Recording the Beethoven Piano Concerto cycle is a momentous experience for any pianist. For generations the concertos have been the touchstone of an artist’s maturity for their stylistic bridge from the classicism of Haydn and Mozart to the first flowering of Romanticism. Although Evgeny Kissin has performed these works numerous times over the years - and even recorded some of them previously - he waited until now to find the best possible musical environment in which to make this very personal statement.
Recording Producer Jay Saks, who has worked closely with Kissin since his 1990 Carnegie Hall’s debut, said of the project: “Recording the five Beethovens with Genya [Kissin] and Sir Colin was just wonderful. [It was] such beautiful playing, so musical and entirely in the character of Beethoven.

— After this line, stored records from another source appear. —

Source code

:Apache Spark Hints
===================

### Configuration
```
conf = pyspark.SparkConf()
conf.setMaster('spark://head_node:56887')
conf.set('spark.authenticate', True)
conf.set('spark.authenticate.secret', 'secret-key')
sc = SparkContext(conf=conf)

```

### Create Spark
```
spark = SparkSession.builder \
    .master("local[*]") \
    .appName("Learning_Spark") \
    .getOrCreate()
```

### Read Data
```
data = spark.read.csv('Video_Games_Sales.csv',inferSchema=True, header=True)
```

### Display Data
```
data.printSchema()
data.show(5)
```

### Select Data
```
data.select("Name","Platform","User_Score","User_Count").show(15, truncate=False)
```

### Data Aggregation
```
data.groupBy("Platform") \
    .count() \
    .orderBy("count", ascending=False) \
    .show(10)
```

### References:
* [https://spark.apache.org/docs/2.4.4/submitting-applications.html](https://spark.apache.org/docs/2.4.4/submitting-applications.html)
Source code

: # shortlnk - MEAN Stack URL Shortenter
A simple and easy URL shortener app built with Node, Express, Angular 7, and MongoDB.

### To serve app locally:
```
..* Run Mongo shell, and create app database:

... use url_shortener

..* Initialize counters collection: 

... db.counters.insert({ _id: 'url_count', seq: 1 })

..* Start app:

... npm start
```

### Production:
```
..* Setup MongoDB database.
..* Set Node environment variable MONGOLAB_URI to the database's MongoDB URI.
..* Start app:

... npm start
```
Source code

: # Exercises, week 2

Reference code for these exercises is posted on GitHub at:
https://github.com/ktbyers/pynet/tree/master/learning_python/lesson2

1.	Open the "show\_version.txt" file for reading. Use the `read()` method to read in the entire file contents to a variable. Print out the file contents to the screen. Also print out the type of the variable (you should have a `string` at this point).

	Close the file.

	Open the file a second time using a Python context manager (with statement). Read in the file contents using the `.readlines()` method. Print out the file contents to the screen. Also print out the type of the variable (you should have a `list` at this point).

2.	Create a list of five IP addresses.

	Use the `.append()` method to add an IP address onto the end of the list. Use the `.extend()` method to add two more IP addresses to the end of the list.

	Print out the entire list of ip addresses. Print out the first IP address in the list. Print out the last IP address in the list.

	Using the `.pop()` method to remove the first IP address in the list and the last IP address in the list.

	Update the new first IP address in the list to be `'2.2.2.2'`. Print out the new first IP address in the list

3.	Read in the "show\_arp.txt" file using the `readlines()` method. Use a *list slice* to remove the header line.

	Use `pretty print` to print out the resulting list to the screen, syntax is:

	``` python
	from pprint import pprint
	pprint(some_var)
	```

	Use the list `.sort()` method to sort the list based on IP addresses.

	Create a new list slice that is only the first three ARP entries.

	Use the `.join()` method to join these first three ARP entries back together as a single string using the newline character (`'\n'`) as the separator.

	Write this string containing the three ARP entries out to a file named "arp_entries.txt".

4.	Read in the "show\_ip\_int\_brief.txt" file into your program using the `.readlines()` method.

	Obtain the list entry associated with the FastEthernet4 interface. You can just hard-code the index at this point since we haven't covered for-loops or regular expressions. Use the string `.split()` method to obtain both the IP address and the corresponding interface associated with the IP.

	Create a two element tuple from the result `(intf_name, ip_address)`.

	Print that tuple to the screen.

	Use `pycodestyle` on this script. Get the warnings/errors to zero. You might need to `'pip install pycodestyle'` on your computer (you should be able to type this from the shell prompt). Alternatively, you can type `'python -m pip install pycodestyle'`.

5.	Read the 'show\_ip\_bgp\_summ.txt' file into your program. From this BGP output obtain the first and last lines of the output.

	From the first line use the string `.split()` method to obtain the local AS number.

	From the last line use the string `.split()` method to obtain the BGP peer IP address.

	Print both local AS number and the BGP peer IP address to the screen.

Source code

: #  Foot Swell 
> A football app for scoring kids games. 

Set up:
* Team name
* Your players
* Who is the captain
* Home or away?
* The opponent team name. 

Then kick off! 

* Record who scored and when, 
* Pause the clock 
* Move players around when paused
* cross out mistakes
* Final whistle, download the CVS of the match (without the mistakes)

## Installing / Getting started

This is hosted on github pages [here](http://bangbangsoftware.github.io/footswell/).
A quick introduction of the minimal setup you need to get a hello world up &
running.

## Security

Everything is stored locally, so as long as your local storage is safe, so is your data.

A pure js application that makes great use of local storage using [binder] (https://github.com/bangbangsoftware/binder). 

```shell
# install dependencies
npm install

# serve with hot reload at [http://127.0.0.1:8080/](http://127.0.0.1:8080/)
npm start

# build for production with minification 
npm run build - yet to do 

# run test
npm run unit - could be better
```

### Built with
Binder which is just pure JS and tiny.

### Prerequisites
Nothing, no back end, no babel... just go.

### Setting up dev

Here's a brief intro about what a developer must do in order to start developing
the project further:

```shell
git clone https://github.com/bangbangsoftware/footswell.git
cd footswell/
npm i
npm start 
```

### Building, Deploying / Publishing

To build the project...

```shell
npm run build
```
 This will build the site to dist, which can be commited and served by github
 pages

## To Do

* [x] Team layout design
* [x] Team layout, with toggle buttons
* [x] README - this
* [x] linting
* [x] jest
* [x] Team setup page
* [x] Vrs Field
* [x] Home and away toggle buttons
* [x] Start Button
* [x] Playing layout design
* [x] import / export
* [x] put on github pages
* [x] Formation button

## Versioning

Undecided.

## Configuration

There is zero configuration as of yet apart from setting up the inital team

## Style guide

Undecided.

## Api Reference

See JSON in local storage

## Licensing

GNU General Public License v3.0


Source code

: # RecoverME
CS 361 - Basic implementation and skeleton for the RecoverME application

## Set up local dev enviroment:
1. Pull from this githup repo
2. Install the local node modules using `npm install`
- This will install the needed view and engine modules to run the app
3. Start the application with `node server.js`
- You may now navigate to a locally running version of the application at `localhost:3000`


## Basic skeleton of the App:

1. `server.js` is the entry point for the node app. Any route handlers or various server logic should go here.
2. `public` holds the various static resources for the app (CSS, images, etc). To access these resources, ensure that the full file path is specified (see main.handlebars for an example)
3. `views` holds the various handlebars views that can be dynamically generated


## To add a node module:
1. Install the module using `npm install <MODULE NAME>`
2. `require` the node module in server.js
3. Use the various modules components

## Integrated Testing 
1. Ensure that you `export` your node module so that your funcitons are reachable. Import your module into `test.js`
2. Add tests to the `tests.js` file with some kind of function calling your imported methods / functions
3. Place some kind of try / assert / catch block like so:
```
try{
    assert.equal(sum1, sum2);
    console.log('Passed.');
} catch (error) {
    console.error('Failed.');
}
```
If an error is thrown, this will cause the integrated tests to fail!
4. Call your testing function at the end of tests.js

It’s not strange, not quirky, it’s just astonishingly beautiful, technically proficient, musically extremely thoughtful - and profound. As a producer, I have to remember that I am present at recording sessions […] for professional reasons. It is so easy to just sit and listen and get swept away with what he’s doing. These Beethovens are remarkable.”
(on Kissin’s 2008 performance of Piano Concerto No. 3 at the Barbican, UK)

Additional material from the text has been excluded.